[WHAT THIS TASK INVOLVES] Your answer should be a single number: the count of lines in the listing that contain "attr".

%%

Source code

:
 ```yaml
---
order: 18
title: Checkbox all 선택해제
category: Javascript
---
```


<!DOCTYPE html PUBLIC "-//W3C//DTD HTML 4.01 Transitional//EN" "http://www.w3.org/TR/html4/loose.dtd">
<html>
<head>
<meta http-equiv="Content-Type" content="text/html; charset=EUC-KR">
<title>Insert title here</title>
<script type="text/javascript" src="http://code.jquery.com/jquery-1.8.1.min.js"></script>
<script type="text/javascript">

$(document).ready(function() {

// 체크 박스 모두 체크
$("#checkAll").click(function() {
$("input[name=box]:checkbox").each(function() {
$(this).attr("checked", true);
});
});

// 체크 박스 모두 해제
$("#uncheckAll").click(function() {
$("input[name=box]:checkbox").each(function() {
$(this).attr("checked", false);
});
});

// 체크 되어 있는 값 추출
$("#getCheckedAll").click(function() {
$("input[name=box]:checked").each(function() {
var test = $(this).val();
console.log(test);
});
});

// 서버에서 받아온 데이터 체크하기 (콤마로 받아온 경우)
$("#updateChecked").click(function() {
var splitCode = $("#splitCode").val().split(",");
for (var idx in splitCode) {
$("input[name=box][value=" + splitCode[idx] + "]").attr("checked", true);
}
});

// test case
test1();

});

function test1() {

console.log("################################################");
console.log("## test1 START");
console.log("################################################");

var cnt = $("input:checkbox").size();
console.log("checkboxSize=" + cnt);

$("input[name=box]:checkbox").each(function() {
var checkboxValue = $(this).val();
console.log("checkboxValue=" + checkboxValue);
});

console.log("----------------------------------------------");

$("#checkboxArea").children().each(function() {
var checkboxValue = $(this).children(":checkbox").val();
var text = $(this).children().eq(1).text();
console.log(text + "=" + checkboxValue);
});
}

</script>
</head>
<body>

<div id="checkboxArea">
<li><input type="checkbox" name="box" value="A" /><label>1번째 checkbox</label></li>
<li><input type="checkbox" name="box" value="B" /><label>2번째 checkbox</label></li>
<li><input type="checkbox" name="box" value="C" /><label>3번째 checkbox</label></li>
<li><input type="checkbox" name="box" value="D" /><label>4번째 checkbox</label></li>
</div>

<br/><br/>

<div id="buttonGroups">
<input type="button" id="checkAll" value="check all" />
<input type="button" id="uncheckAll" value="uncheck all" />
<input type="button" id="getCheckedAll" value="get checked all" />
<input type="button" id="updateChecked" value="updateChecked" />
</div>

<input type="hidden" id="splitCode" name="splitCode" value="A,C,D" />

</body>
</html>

%%

[OUTPUT] 3